ADHD Is More Than Just Attention
Attention-Deficit/Hyperactivity Disorder is a neurodevelopmental condition, not a result of poor parenting. It affects how a child regulates attention, emotions, impulses, and often their ability to transition between tasks or tolerate frustration.
It can look like:
Big meltdowns over small things
Forgetfulness, even with daily routines
Constant movement, fidgeting, or talking
Difficulty following multi-step directions
Emotional reactivity—joy that’s uncontainable, frustration that’s explosive
And it can feel like:
Walking on eggshells
Worrying what others think
Losing your patience more than you’d like
Constantly trying to predict or prevent the next upset
You Are Not Failing
Let me say that again: You are not failing.
The parenting strategies that work for most kids might not work for yours—and that’s not a reflection of your ability or love. It simply means your child’s brain needs different support. You’re parenting a child who is often misunderstood, and that’s incredibly hard. But it’s also incredibly important.
What Helps:
BEFORE THE MELTDOWN: BUILD A FOUNDATION
These are your prevention tools.
Create a Predictable Structure
Visual schedules, consistent routines, and clear expectations reduce anxiety and impulsivity.
Teach Calming Skills Outside the Moment
Practice together during calm times:
Belly breathing
5-4-3-2-1 grounding
“Name the feeling” games
Drawing or movement breaks
IFS parts language: “A part of you feels really mad right now.”
Develop a Regulation Plan Together
Create a “calm kit” or “safe space” with sensory tools, headphones, weighted items, etc.
Use visuals or a simple chart to show calming choices.
Name & Validate Emotions
Teach emotional language: “You’re feeling so frustrated. That makes sense.”
Practice noticing and naming feelings without shame.
IN THE MOMENT: WHEN A MELTDOWN STARTS
This is when your regulation matters most.
Lower Your Voice, Soften Your Face
Mirror calm, even if they’re raging.
“I’m right here.

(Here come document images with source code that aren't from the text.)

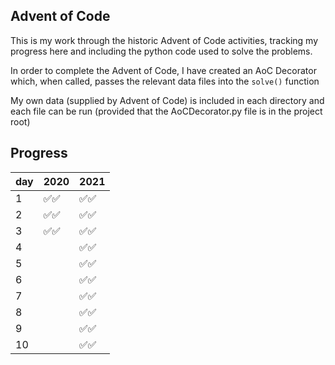 
## Advent of Code

This is my work through the historic Advent of Code
activities, tracking my progress here and including
the python code used to solve the problems.

In order to complete the Advent of Code, I have created
an AoC Decorator which, when called, passes the relevant
data files into the `solve()` function

My own data (supplied by Advent of Code) is included in
each directory and each file can be run (provided that the
AoCDecorator.py file is in the project root)

## Progress
|   day | 2020                                 | 2021                                 |
|-------|--------------------------------------|--------------------------------------|
|     1 | :white_check_mark::white_check_mark: | :white_check_mark::white_check_mark: |
|     2 | :white_check_mark::white_check_mark: | :white_check_mark::white_check_mark: |
|     3 | :white_check_mark::white_check_mark: | :white_check_mark::white_check_mark: |
|     4 |                                      | :white_check_mark::white_check_mark: |
|     5 |                                      | :white_check_mark::white_check_mark: |
|     6 |                                      | :white_check_mark::white_check_mark: |
|     7 |                                      | :white_check_mark::white_check_mark: |
|     8 |                                      | :white_check_mark::white_check_mark: |
|     9 |                                      | :white_check_mark::white_check_mark: |
|    10 |                                      | :white_check_mark::white_check_mark: |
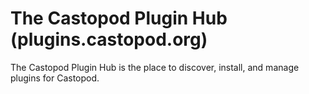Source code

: # The Castopod Plugin Hub (plugins.castopod.org)

The Castopod Plugin Hub is the place to discover, install, and manage plugins
for Castopod.
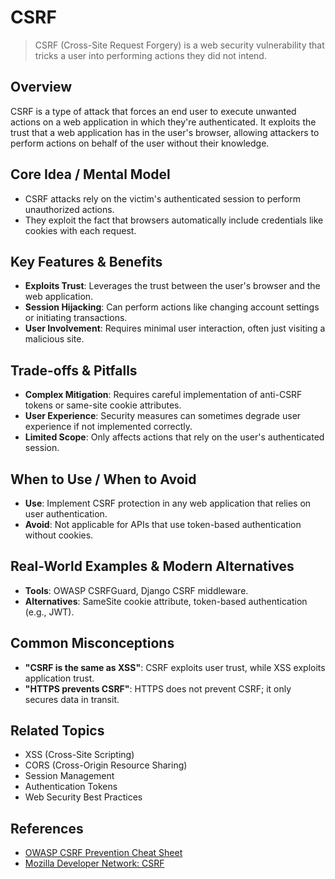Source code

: # CSRF

> CSRF (Cross-Site Request Forgery) is a web security vulnerability that tricks a user into performing actions they did not intend.

## Overview
CSRF is a type of attack that forces an end user to execute unwanted actions on a web application in which they're authenticated. It exploits the trust that a web application has in the user's browser, allowing attackers to perform actions on behalf of the user without their knowledge.

## Core Idea / Mental Model
- CSRF attacks rely on the victim's authenticated session to perform unauthorized actions.
- They exploit the fact that browsers automatically include credentials like cookies with each request.

## Key Features & Benefits
- **Exploits Trust**: Leverages the trust between the user's browser and the web application.
- **Session Hijacking**: Can perform actions like changing account settings or initiating transactions.
- **User Involvement**: Requires minimal user interaction, often just visiting a malicious site.

## Trade-offs & Pitfalls
- **Complex Mitigation**: Requires careful implementation of anti-CSRF tokens or same-site cookie attributes.
- **User Experience**: Security measures can sometimes degrade user experience if not implemented correctly.
- **Limited Scope**: Only affects actions that rely on the user's authenticated session.

## When to Use / When to Avoid
- **Use**: Implement CSRF protection in any web application that relies on user authentication.
- **Avoid**: Not applicable for APIs that use token-based authentication without cookies.

## Real-World Examples & Modern Alternatives
- **Tools**: OWASP CSRFGuard, Django CSRF middleware.
- **Alternatives**: SameSite cookie attribute, token-based authentication (e.g., JWT).

## Common Misconceptions
- **"CSRF is the same as XSS"**: CSRF exploits user trust, while XSS exploits application trust.
- **"HTTPS prevents CSRF"**: HTTPS does not prevent CSRF; it only secures data in transit.

## Related Topics
- XSS (Cross-Site Scripting)
- CORS (Cross-Origin Resource Sharing)
- Session Management
- Authentication Tokens
- Web Security Best Practices

## References
- [OWASP CSRF Prevention Cheat Sheet](https://cheatsheetseries.owasp.org/cheatsheets/Cross-Site_Request_Forgery_Prevention_Cheat_Sheet.html)  
- [Mozilla Developer Network: CSRF](https://developer.mozilla.org/en-US/docs/Glossary/CSRF)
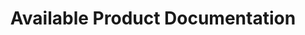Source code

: ---
publish: false
title: Available Product Documentation
layout: list-products.html
products:
  - title: EMDK For Android
    description: Java sample projects using EMDK API's, Data Capture, Profile Manager, etc.
    url: /emdk-for-android/4-0/guide/about
    image: /images/products/emdk-for-android.png
    btn-text: Latest Docs
    sections:
      - title: Getting Started
        url: /emdk-for-android/4-0/guide/gettingstarted
      - title: Tutorials
        url: /emdk-for-android/4-0/tutorial/
      - title: Samples
        url: /emdk-for-android/4-0/samples
      - title: Guides
        url: /emdk-for-android/4-0/guide/programming-guides
      - title: Profile Manager
        url: /emdk-for-android/4-0/guide/profile-manager-guides
      - title: APIs
        url: /emdk-for-android/4-0/api
    versions:
      - url: emdk-for-android/4-0/guide/about/
        menu: "4.0"
      - url: /emdk-for-android/3-1/guide/about/
        menu: "3.1"
  - title: EMDK For Xamarin
    description: Use C# API's like Data Capture, Profile Manager to build Android applications for Zebra Devices.
    url: /emdk-for-xamarin/1-0/guide/about
    btn-text: Latest Docs
    image: /images/products/emdk-for-xamarin.jpg
    sections:
      - title: Getting Started
        url: /emdk-for-xamarin/1-0/guide/gettingstarted
      - title: Tutorials
        url: /emdk-for-xamarin/1-0/tutorial/
      - title: Samples
        url: /emdk-for-xamarin/1-0/samples
      - title: Profile Manager
        url: /emdk-for-xamarin/1-0/guide/profile-manager-guides
      - title: APIs
        url: /emdk-for-xamarin/1-0/api
    versions:
      - url: emdk-for-xamarin/1-0/guide/about/
        menu: "1.0"
  - title: StageNow
    description: The easy way to stage Zebra Technologies' Android-based mobile computers.
    url: /stagenow/2-2/about
    btn-text: Latest Guides
    image: /images/products/stagenow.png
    sections:
      - title: Getting Started 
        url: /stagenow/2-2/gettingstarted
      - title: Profiles
        url: /stagenow/2-2/stagingprofiles
      - title: Profile Wizards
        url: /stagenow/2-2/ProfileWizards
      - title: Settings
        url: /stagenow/2-2/settingconfig
      - title: Setting Types
        url: /stagenow/2-2/settingtypes
      - title: Device Staging
        url: /stagenow/2-2/stageclient
  - title: Enterprise Home Screen
    description: A simple way to control user access to Android apps, settings and files without custom code. 
    url: /ehs/2-3/guide/about
    image: /ehs/ehs-logo.png
    btn-text: Latest Docs
    sections:
      - title: About
        url: /ehs/2-3/guide/about
      - title: Getting Started
        url: /ehs/2-3/guide/gettingstarted
      - title: Basic Setup
        url: /ehs/2-3/guide/setup
      - title: Special Features
        url: /ehs/2-3/guide/features
      - title: Download
        url: /ehs/2-3/download

---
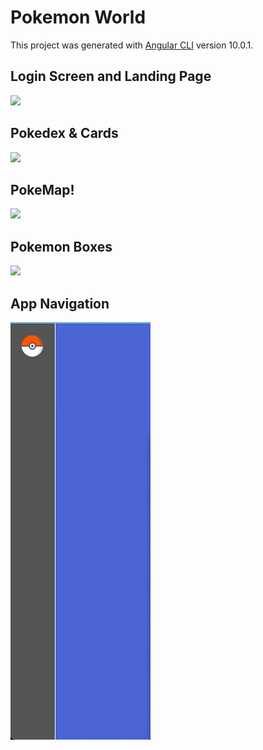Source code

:# Pokemon World

This project was generated with [Angular CLI](https://github.com/angular/angular-cli) version 10.0.1.

## Login Screen and Landing Page

![](login-landing-page.gif)

## Pokedex & Cards

![](pokedex.gif)

## PokeMap!

![](map.gif)

## Pokemon Boxes

![](Boxes.gif)

## App Navigation

![](side-nav.gif)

You’re safe. We’ll get through this together.”
Hold Boundaries Firmly, Not Harshly
“I won’t let you hurt anyone. I see how hard this is.”
“You can be mad. You can’t throw things.”
Don’t Reason Mid-Tantrum
The logical brain is offline. Skip lectures or consequences in the heat.
Co-Regulate
Offer presence, not pressure. Sit near them.
Breathe visibly. Offer choices: “Want to stomp it out or squeeze something?”
Model Parts Awareness
“It looks like a really big part took over. Can we help it calm down?”
AFTER THE STORM: REPAIR AND REFLECT
This is where learning happens.
Reconnect Gently
“That was really hard. You’re not in trouble—I want to understand what happened.”
Debrief the Explosion (When They’re Ready)
Use questions like:
“What did your body feel like?”
“Was there a part that felt scared or mad?”
“What helped/didn’t help?”
Problem-Solve Together
“Next time, when that part shows up, what could we try?”
Rehearse using the calm kit or words to ask for help.
Celebrate Growth
Catch them using skills. “You noticed you were getting overwhelmed and asked for a break—amazing!”
The Gifts Beneath the Struggles
Children with ADHD often bring deep empathy, fierce loyalty, endless curiosity, and wild imagination. They may not always show it in ways that are easy to receive—but it’s there.
When we parent with curiosity instead of control, connection instead of coercion, we give them room to grow into their full selves.
If You’re Feeling Tired—That’s Okay
You’re allowed to grieve the hard parts, to feel resentful, to want a break. You’re also allowed to find joy, to laugh in the chaos, and to take pride in how fiercely you advocate for your child.
This isn’t about fixing your child. It’s about understanding them—and yourself—with more compassion.